Thranduil était à sa recherche. Comment une si petite chose pouvait à ce point l'incommoder ? Il l'avait cherché dans toute la cité, demandant à ses gardes de l'aider, mais rien. C'est alors qu'une idée lui traversa l'esprit, il prit le chemin extérieur qui menait aux écurie. Il entendit un étrange bruit, comme le pépiement d'un oiseau, mais qui donnait des notes longues qu'il connaissait bien. C'est ce qu'il chantait à son fils quand il était jeune, il y avait … tellement longtemps à présent. Ce souvenir lui froissa le cœur, et il fixa le ciel, se disant que les frimas de l'hiver arrivaient, et qu'ils risquaient de se retrouver coincés dans la neige. Ses pas se figèrent quand il vit le spectacle. Nul n'avait le droit de s'approcher de SA monture ! Et surtout pas cette gamine écervelée qui pourrait se faire piétiner sans difficulté. Il entra en hurlant :
« Que fais-tu donc ici enfant stupide ?! »
Gilthoniel faillit tomber à la renverse, réellement surprise. Elle descendit de suite, terrorisée par l'air farouche que lui offrait le roi. Celui-ci ouvrit brutalement la stalle de son cerf, qui eut un mouvement de recul face au courroux de son propriétaire, qu'il ne s'expliquait pas. La petite recula encore et encore, serrant la brosse à la main de toutes ses forces. Elle se trouva dos au mur, et Thranduil leva la main pour l'abattre violemment. Gilthoniel leva les bras au dessus de son visage, attendant la sentence en serrant les dents. Les yeux fermés, elle fut surprise de ne rien sentir venir. Elle les rouvrit, et elle vit le visage de Thranduil figé de stupeur, alors que son cerf avait arrêté son geste en inclinant la tête, faisant barrage avec ses immenses bois.
« Comment oses-tu ?! » siffla Thranduil la mâchoire serrée.
Le cerf fit un son qui ressembla à un éternuement, et repoussa le bras tendu avec délicatesse. Il fixa calmement le roi de toute sa taille, et Thranduil comprit.
« Alors même toi tu me trahis …. » son chuchotement plein de rancœur toucha la fillette, car la tristesse qui passa une brève seconde sur le visage du souverain, se dévoila à elle.
Elle avança vaillamment, et rangeant le tabouret elle tendit la brosse en Thranduil en signe d'excuse. Le roi la fixa durement, et d'un revers de la main, balaya la brosse tendue.

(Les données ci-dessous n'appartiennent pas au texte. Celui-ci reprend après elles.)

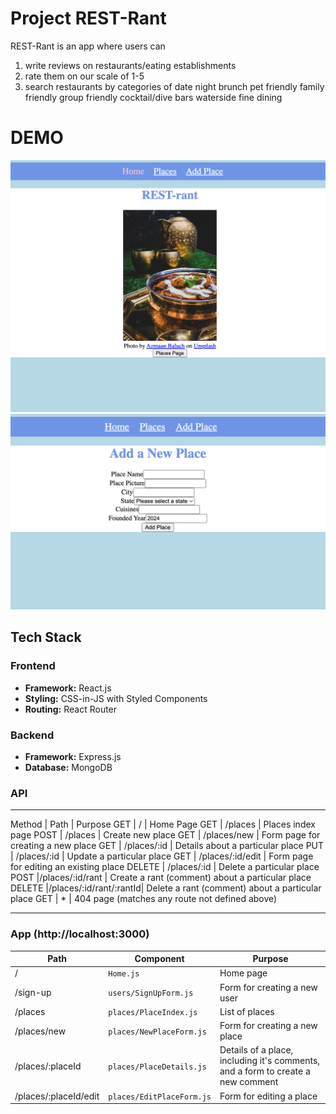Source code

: # Project REST-Rant

REST-Rant is an app where users can
1. write reviews on restaurants/eating establishments
2. rate them on our scale of 1-5
3. search restaurants by categories of 
    date night
    brunch 
    pet friendly
    family friendly
    group friendly
    cocktail/dive bars
    waterside
    fine dining

# DEMO

![Home Page](public/images/Home.png)
![Add a new Place](public/images/Add.png)


## Tech Stack

### Frontend

- **Framework:** React.js
- **Styling:** CSS-in-JS with Styled Components
- **Routing:** React Router

### Backend

- **Framework:** Express.js
- **Database:** MongoDB

 ### API
----------------------------------------------------------------------------
Method   |      Path              | Purpose
GET      |            /           |  Home Page
GET      |        /places         |  Places index page
POST     |        /places         |  Create new place
GET      |       /places/new      |  Form page for creating a new place
GET      |      /places/:id       |  Details about a particular place
PUT      |      /places/:id       |  Update a particular place
GET      |     /places/:id/edit   |  Form page for editing an existing place
DELETE   |   /places/:id          |  Delete a particular place
POST     |/places/:id/rant        |  Create a rant (comment) about a particular place
DELETE   |/places/:id/rant/:rantId|  Delete a rant (comment) about a particular place
GET      |            *           |  404 page (matches any route not defined above)

------------------------------------------------------------------------------
### App (http://localhost:3000)
| Path                  | Component                 | Purpose                                                                         |
| --------------------- | ------------------------- | ------------------------------------------------------------------------------- |
| /                     | `Home.js`                 | Home page                                                                       |
| /sign-up              | `users/SignUpForm.js`     | Form for creating a new user                                                    |
| /places               | `places/PlaceIndex.js`    | List of places                                                                  |
| /places/new           | `places/NewPlaceForm.js`  | Form for creating a new place                                                   |
| /places/:placeId      | `places/PlaceDetails.js`  | Details of a place, including it's comments, and a form to create a new comment |
| /places/:placeId/edit | `places/EditPlaceForm.js` | Form for editing a place                                                        |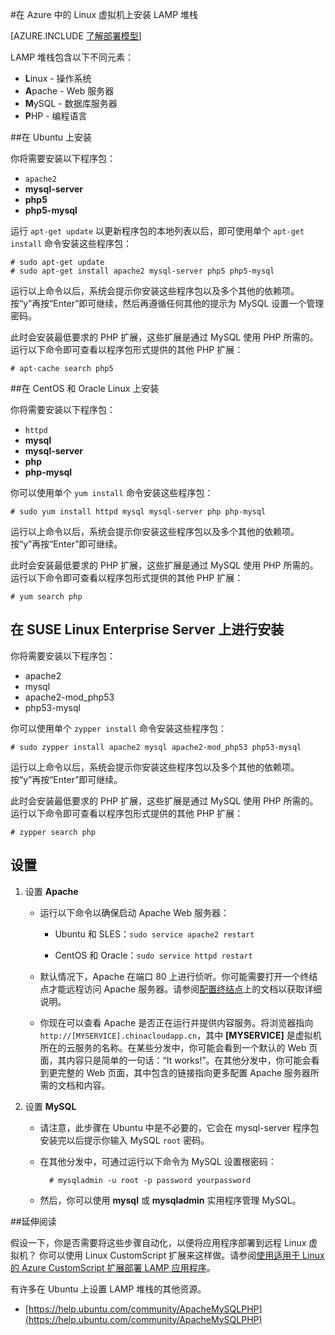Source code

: <properties
	pageTitle="在 Linux 虚拟机上安装 LAMP 堆栈 | Azure"
	description="了解如何在 Azure 中的 Linux 虚拟机 (VM) 上安装 LAMP 堆栈。"
	services="virtual-machines"
	documentationCenter=""
	authors="szarkos"
	manager="timlt"
	editor=""
	tags="azure-service-management,azure-resource-manager"/>

<tags
	ms.service="virtual-machines-linux"
	ms.date="07/29/2015"
	wacn.date="11/12/2015"/>



#在 Azure 中的 Linux 虚拟机上安装 LAMP 堆栈

[AZURE.INCLUDE [了解部署模型](../includes/learn-about-deployment-models-include.md)]

LAMP 堆栈包含以下不同元素：

- **L**inux - 操作系统
- **A**pache - Web 服务器
- **M**ySQL - 数据库服务器
- **P**HP - 编程语言


##在 Ubuntu 上安装

你将需要安装以下程序包：

- `apache2`
- **mysql-server**
- **php5**
- **php5-mysql**

运行 `apt-get update` 以更新程序包的本地列表以后，即可使用单个 `apt-get install` 命令安装这些程序包：

	# sudo apt-get update
	# sudo apt-get install apache2 mysql-server php5 php5-mysql

运行以上命令以后，系统会提示你安装这些程序包以及多个其他的依赖项。按“y”再按“Enter”即可继续，然后再遵循任何其他的提示为 MySQL 设置一个管理密码。

此时会安装最低要求的 PHP 扩展，这些扩展是通过 MySQL 使用 PHP 所需的。运行以下命令即可查看以程序包形式提供的其他 PHP 扩展：

	# apt-cache search php5


##在 CentOS 和 Oracle Linux 上安装

你将需要安装以下程序包：

- `httpd`
- **mysql**
- **mysql-server**
- **php**
- **php-mysql**

你可以使用单个 `yum install` 命令安装这些程序包：

	# sudo yum install httpd mysql mysql-server php php-mysql

运行以上命令以后，系统会提示你安装这些程序包以及多个其他的依赖项。按“y”再按“Enter”即可继续。

此时会安装最低要求的 PHP 扩展，这些扩展是通过 MySQL 使用 PHP 所需的。运行以下命令即可查看以程序包形式提供的其他 PHP 扩展：

	# yum search php


## 在 SUSE Linux Enterprise Server 上进行安装

你将需要安装以下程序包：

- apache2
- mysql
- apache2-mod_php53
- php53-mysql

你可以使用单个 `zypper install` 命令安装这些程序包：

	# sudo zypper install apache2 mysql apache2-mod_php53 php53-mysql

运行以上命令以后，系统会提示你安装这些程序包以及多个其他的依赖项。按“y”再按“Enter”即可继续。

此时会安装最低要求的 PHP 扩展，这些扩展是通过 MySQL 使用 PHP 所需的。运行以下命令即可查看以程序包形式提供的其他 PHP 扩展：

	# zypper search php


设置
----------

1. 设置 **Apache**

	- 运行以下命令以确保启动 Apache Web 服务器：

		- Ubuntu 和 SLES：`sudo service apache2 restart`

		- CentOS 和 Oracle：`sudo service httpd restart`

	- 默认情况下，Apache 在端口 80 上进行侦听。你可能需要打开一个终结点才能远程访问 Apache 服务器。请参阅[配置终结点](/documentation/articles/virtual-machines-linux-classic-setup-endpoints/)上的文档以获取详细说明。

	- 你现在可以查看 Apache 是否正在运行并提供内容服务。将浏览器指向 `http://[MYSERVICE].chinacloudapp.cn`，其中 **[MYSERVICE]** 是虚拟机所在的云服务的名称。在某些分发中，你可能会看到一个默认的 Web 页面，其内容只是简单的一句话：“It works!”。在其他分发中，你可能会看到更完整的 Web 页面，其中包含的链接指向更多配置 Apache 服务器所需的文档和内容。

2. 设置 **MySQL**

	- 请注意，此步骤在 Ubuntu 中是不必要的，它会在 mysql-server 程序包安装完以后提示你输入 MySQL `root` 密码。

	- 在其他分发中，可通过运行以下命令为 MySQL 设置根密码：

			# mysqladmin -u root -p password yourpassword

	- 然后，你可以使用 **mysql** 或 **mysqladmin** 实用程序管理 MySQL。


##延伸阅读

假设一下，你是否需要将这些步骤自动化，以便将应用程序部署到远程 Linux 虚拟机？ 你可以使用 Linux CustomScript 扩展来这样做。请参阅[使用适用于 Linux 的 Azure CustomScript 扩展部署 LAMP 应用程序](/documentation/articles/virtual-machines-linux-classic-lamp-script/)。

有许多在 Ubuntu 上设置 LAMP 堆栈的其他资源。

- [https://help.ubuntu.com/community/ApacheMySQLPHP](https://help.ubuntu.com/community/ApacheMySQLPHP)

<!---HONumber=79-->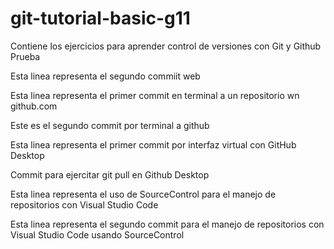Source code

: 
# git-tutorial-basic-g11
Contiene los ejercicios para aprender control de versiones con Git y Github
Prueba

Esta linea representa el segundo commiit web


Esta linea representa el primer commit en terminal a un repositorio wn github.com


Este es el segundo commit por  terminal a github


Esta linea representa el primer commit por interfaz virtual con GitHub Desktop


Commit para ejercitar git pull en Github Desktop

Esta linea representa el uso de SourceControl para el manejo de repositorios con Visual Studio Code


Esta linea representa el segundo commit para el manejo de repositorios con Visual Studio Code usando SourceControl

« Tu ne m'auras pas ! Tu as compris ?! »
Les yeux de la petite se bordèrent de larmes, et avant qu'il ne puisse faire quoi que ce soit, elle se faufila entre lui et la porte et partit en courant.
« Gilthoniel ! » se surprit-il à l'appeler, mais elle était déjà loin.
Elle courut et courut encore, jusqu'à ce que ces petites jambes la mènent dans la forêt. Elle aurait voulu hurler, crier exprimer tout ce qu'elle ressentait, mais tout restait bloqué dans sa gorge de façon brutale. Son regard fou de rage exprimait sa cruelle frustration. Elle attrapa une branche au sol et frappa tout ce qui passait à sa portée. Essoufflée, épuisée, elle se laissa tomber au sol après quelques minutes d'un furieux combat perdu d'avance. Et elle se permit de pleurer au calme, à l'abri des regard. Quand elle revint, bien plus tard, sentant que la nuit allait tomber derrière les épais nuages qui menaçaient, elle n'adressa pas un regard à ceux qui croisèrent sa route.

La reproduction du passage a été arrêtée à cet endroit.